Two projects aimed at boosting female representation in STEM have won the second Nature Research Awards for Inspiring Science and Innovating Science, in partnership with The Estée Lauder Companies.
Jean Fan spent a year volunteering at a science club for high school students during her PhD programme at Harvard University and was struck by how many of them dismissed the idea of becoming scientists themselves.
“A lot of my students would make remarks like ‘I’m not quite a maths person,’ or would not see themselves as future scientists,” she tells Julie Gould.
“I really wanted to leave them with some type of gift to encourage them to continue developing their interest in science.”
As a result Fan, who was the sole female graduate student in her PhD bioinformatics programme, launched cuSTEMized, a non-profit that uses personalised educational storybooks (which she writes and illustrates) to inspire girls about scientific careers.

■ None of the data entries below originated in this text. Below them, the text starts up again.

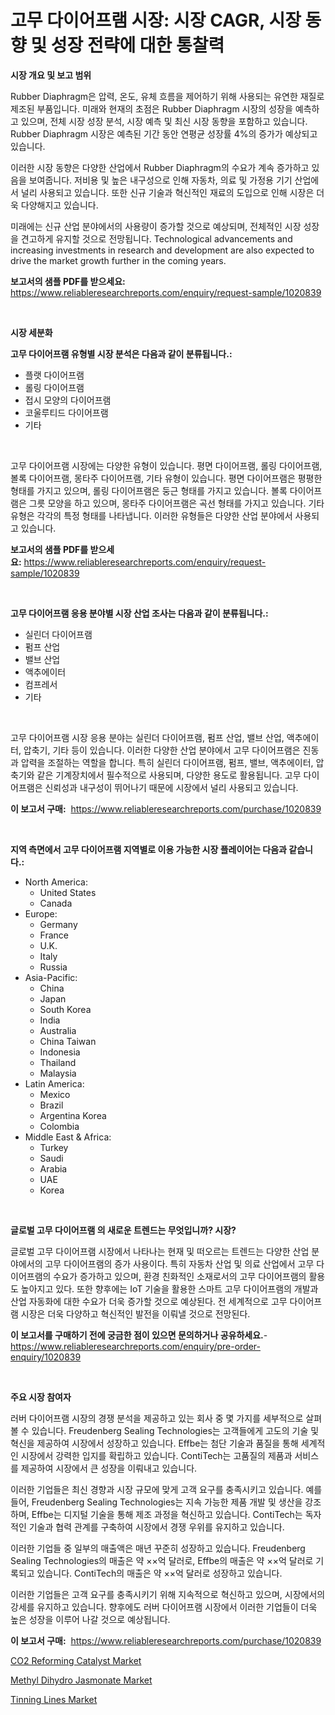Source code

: <p><h1>고무 다이어프램 시장: 시장 CAGR, 시장 동향 및 성장 전략에 대한 통찰력</h1></p><p><strong>시장 개요 및 보고 범위</strong></p>
<p><p>Rubber Diaphragm은 압력, 온도, 유체 흐름을 제어하기 위해 사용되는 유연한 재질로 제조된 부품입니다. 미래와 현재의 초점은 Rubber Diaphragm 시장의 성장을 예측하고 있으며, 전체 시장 성장 분석, 시장 예측 및 최신 시장 동향을 포함하고 있습니다. Rubber Diaphragm 시장은 예측된 기간 동안 연평균 성장률 4%의 증가가 예상되고 있습니다. </p><p>이러한 시장 동향은 다양한 산업에서 Rubber Diaphragm의 수요가 계속 증가하고 있음을 보여줍니다. 저비용 및 높은 내구성으로 인해 자동차, 의료 및 가정용 기기 산업에서 널리 사용되고 있습니다. 또한 신규 기술과 혁신적인 재료의 도입으로 인해 시장은 더욱 다양해지고 있습니다.</p><p>미래에는 신규 산업 분야에서의 사용량이 증가할 것으로 예상되며, 전체적인 시장 성장을 견고하게 유지할 것으로 전망됩니다. Technological advancements and increasing investments in research and development are also expected to drive the market growth further in the coming years.</p></p>
<p><strong>보고서의 샘플 PDF를 받으세요:</strong> <a href="https://www.reliableresearchreports.com/enquiry/request-sample/1020839">https://www.reliableresearchreports.com/enquiry/request-sample/1020839</a></p>
<p>&nbsp;</p>
<p><strong>시장 세분화</strong></p>
<p><strong>고무 다이어프램 유형별 시장 분석은 다음과 같이 분류됩니다.:</strong></p>
<p><ul><li>플랫 다이어프램</li><li>롤링 다이어프램</li><li>접시 모양의 다이어프램</li><li>코울루티드 다이어프램</li><li>기타</li></ul></p>
<p>&nbsp;</p>
<p><p>고무 다이어프램 시장에는 다양한 유형이 있습니다. 평면 다이어프램, 롤링 다이어프램, 볼록 다이어프램, 몽타주 다이어프램, 기타 유형이 있습니다. 평면 다이어프램은 평평한 형태를 가지고 있으며, 롤링 다이어프램은 둥근 형태를 가지고 있습니다. 볼록 다이어프램은 그릇 모양을 하고 있으며, 몽타주 다이어프램은 곡선 형태를 가지고 있습니다. 기타 유형은 각각의 특정 형태를 나타냅니다. 이러한 유형들은 다양한 산업 분야에서 사용되고 있습니다.</p></p>
<p><strong>보고서의 샘플 PDF를 받으세요:</strong>&nbsp;<a href="https://www.reliableresearchreports.com/enquiry/request-sample/1020839">https://www.reliableresearchreports.com/enquiry/request-sample/1020839</a></p>
<p>&nbsp;</p>
<p><strong> 고무 다이어프램 응용 분야별 시장 산업 조사는 다음과 같이 분류됩니다.:</strong></p>
<p><ul><li>실린더 다이어프램</li><li>펌프 산업</li><li>밸브 산업</li><li>액추에이터</li><li>컴프레서</li><li>기타</li></ul></p>
<p>&nbsp;</p>
<p><p>고무 다이어프램 시장 응용 분야는 실린더 다이어프램, 펌프 산업, 밸브 산업, 액추에이터, 압축기, 기타 등이 있습니다. 이러한 다양한 산업 분야에서 고무 다이어프램은 진동과 압력을 조절하는 역할을 합니다. 특히 실린더 다이어프램, 펌프, 밸브, 액추에이터, 압축기와 같은 기계장치에서 필수적으로 사용되며, 다양한 용도로 활용됩니다. 고무 다이어프램은 신뢰성과 내구성이 뛰어나기 때문에 시장에서 널리 사용되고 있습니다.</p></p>
<p><strong>이 보고서 구매:</strong>&nbsp; <a href="https://www.reliableresearchreports.com/purchase/1020839">https://www.reliableresearchreports.com/purchase/1020839</a></p>
<p>&nbsp;</p>
<p><strong>지역 측면에서 고무 다이어프램 지역별로 이용 가능한 시장 플레이어는 다음과 같습니다.:</strong></p>
<p><ul>
    <li>
        North America:
        <ul>
            <li>United States</li>
            <li>Canada</li>
        </ul>
    </li>
    <li>
        Europe:
        <ul>
            <li>Germany</li>
            <li>France</li>
            <li>U.K.</li>
            <li>Italy</li>
            <li>Russia</li>
        </ul>
    </li>
    <li>
        Asia-Pacific:
        <ul>
            <li>China</li>
            <li>Japan</li>
            <li>South Korea</li>
            <li>India</li>
            <li>Australia</li>
            <li>China Taiwan</li>
            <li>Indonesia</li>
            <li>Thailand</li>
            <li>Malaysia</li>
        </ul>
    </li>
    <li>
        Latin America:
        <ul>
            <li>Mexico</li>
            <li>Brazil</li>
            <li>Argentina Korea</li>
            <li>Colombia</li>
        </ul>
    </li>
    <li>
        Middle East & Africa:
        <ul>
            <li>Turkey</li>
            <li>Saudi</li>
            <li>Arabia</li>
            <li>UAE</li>
            <li>Korea</li>
        </ul>
    </li>
    </ul></p>
<p>&nbsp;</p>
<p><strong>글로벌 고무 다이어프램 의 새로운 트렌드는 무엇입니까? 시장?</strong></p>
<p><p>글로벌 고무 다이어프램 시장에서 나타나는 현재 및 떠오르는 트렌드는 다양한 산업 분야에서의 고무 다이어프램의 증가 사용이다. 특히 자동차 산업 및 의료 산업에서 고무 다이어프램의 수요가 증가하고 있으며, 환경 친화적인 소재로서의 고무 다이어프램의 활용도 높아지고 있다. 또한 향후에는 IoT 기술을 활용한 스마트 고무 다이어프램의 개발과 산업 자동화에 대한 수요가 더욱 증가할 것으로 예상된다. 전 세계적으로 고무 다이어프램 시장은 더욱 다양하고 혁신적인 발전을 이뤄낼 것으로 전망된다.</p></p>
<p><strong>이 보고서를 구매하기 전에 궁금한 점이 있으면 문의하거나 공유하세요.</strong>- <a href="https://www.reliableresearchreports.com/enquiry/pre-order-enquiry/1020839">https://www.reliableresearchreports.com/enquiry/pre-order-enquiry/1020839</a></p>
<p>&nbsp;</p>
<p><strong>주요 시장 참여자</strong></p>
<p><p>러버 다이어프램 시장의 경쟁 분석을 제공하고 있는 회사 중 몇 가지를 세부적으로 살펴볼 수 있습니다. Freudenberg Sealing Technologies는 고객들에게 고도의 기술 및 혁신을 제공하여 시장에서 성장하고 있습니다. Effbe는 첨단 기술과 품질을 통해 세계적인 시장에서 강력한 입지를 확립하고 있습니다. ContiTech는 고품질의 제품과 서비스를 제공하여 시장에서 큰 성장을 이뤄내고 있습니다.</p><p>이러한 기업들은 최신 경향과 시장 규모에 맞게 고객 요구를 충족시키고 있습니다. 예를 들어, Freudenberg Sealing Technologies는 지속 가능한 제품 개발 및 생산을 강조하며, Effbe는 디지털 기술을 통해 제조 과정을 혁신하고 있습니다. ContiTech는 독자적인 기술과 협력 관계를 구축하여 시장에서 경쟁 우위를 유지하고 있습니다.</p><p>이러한 기업들 중 일부의 매출액은 매년 꾸준히 성장하고 있습니다. Freudenberg Sealing Technologies의 매출은 약 ××억 달러로, Effbe의 매출은 약 ××억 달러로 기록되고 있습니다. ContiTech의 매출은 약 ××억 달러로 성장하고 있습니다.</p><p>이러한 기업들은 고객 요구를 충족시키기 위해 지속적으로 혁신하고 있으며, 시장에서의 강세를 유지하고 있습니다. 향후에도 러버 다이어프램 시장에서 이러한 기업들이 더욱 높은 성장을 이루어 나갈 것으로 예상됩니다.</p></p>
<p><strong>이 보고서 구매:</strong>&nbsp;&nbsp;<a href="https://www.reliableresearchreports.com/purchase/1020839">https://www.reliableresearchreports.com/purchase/1020839</a></p>
<p><p><a href="https://view.publitas.com/reportprime-1/co2-reforming-catalyst-market-offers-provide-insightful-data-for-the-time-period-from-2023-to-2030-and-also-provide-analysis-based-on-application-type-and-region/">CO2 Reforming Catalyst Market</a></p><p><a href="https://github.com/Glendatilghmankmgz0rbhwpy/Market-Research-Report-List-1/blob/main/methyl-dihydro-jasmonate-market.md">Methyl Dihydro Jasmonate Market</a></p><p><a href="https://view.publitas.com/reportprime-1/tinning-lines-market-size-growing-and-forecasted-for-period-from-2023-2030-and-provides-complete-market-analysis-of-this-market/">Tinning Lines Market</a></p></p>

This week, at a ceremony in London, she won the 2019 Inspiring Science Award, one of two offered by Nature Research and the Estée Lauder Companies.
The second award, Innovation in Science, goes to Doreen Anene, a PhD student at the University of Nottingham, UK.
In 2017 Anene launched The STEM Belle, a non-profile based in Nigeria, her home country. The STEM Belle also works in Ghana and Pakistan.
As its website says, The STEM Belle is “focused on levelling up the female representation in Science Technology Engineering and Mathematics fields by attracting, retaining and advancing more girls and young women to STEM subjects and fields.”